• [WORK ITEM]: Line by line, please look for the word "Scopes" in the following records, then copy each line you find it in.

• [RECORD EXCERPTS]:
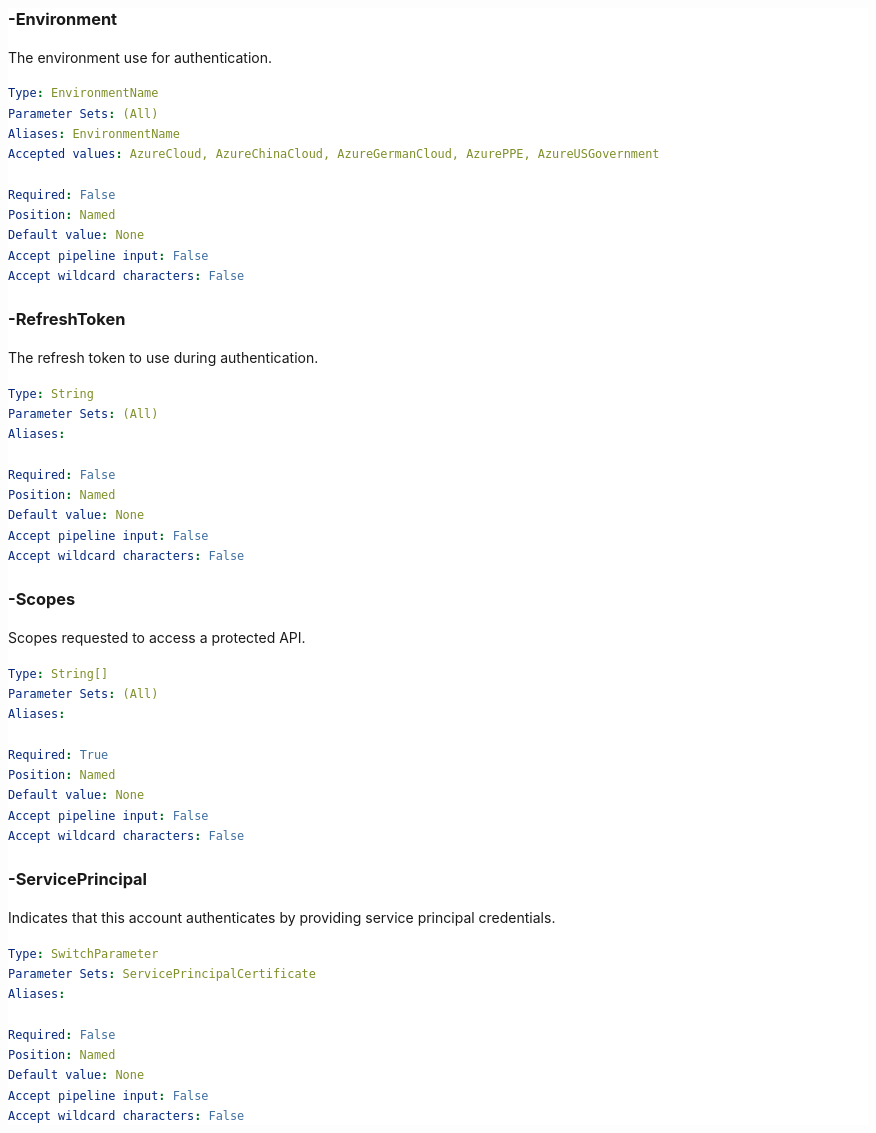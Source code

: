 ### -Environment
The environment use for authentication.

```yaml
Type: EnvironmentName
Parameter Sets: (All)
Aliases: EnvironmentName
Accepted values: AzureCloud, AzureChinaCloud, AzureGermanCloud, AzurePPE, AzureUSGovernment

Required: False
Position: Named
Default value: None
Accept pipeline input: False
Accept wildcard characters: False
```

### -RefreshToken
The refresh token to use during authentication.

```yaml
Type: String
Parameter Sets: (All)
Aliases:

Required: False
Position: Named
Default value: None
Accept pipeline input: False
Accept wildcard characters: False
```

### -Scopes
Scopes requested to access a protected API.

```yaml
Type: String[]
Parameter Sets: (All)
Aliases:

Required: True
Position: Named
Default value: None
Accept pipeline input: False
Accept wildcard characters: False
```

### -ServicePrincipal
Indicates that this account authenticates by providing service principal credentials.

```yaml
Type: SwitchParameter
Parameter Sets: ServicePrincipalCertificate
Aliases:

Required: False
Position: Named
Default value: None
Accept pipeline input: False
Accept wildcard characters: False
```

• [TASK ANSWER]:
### -Scopes
Scopes requested to access a protected API.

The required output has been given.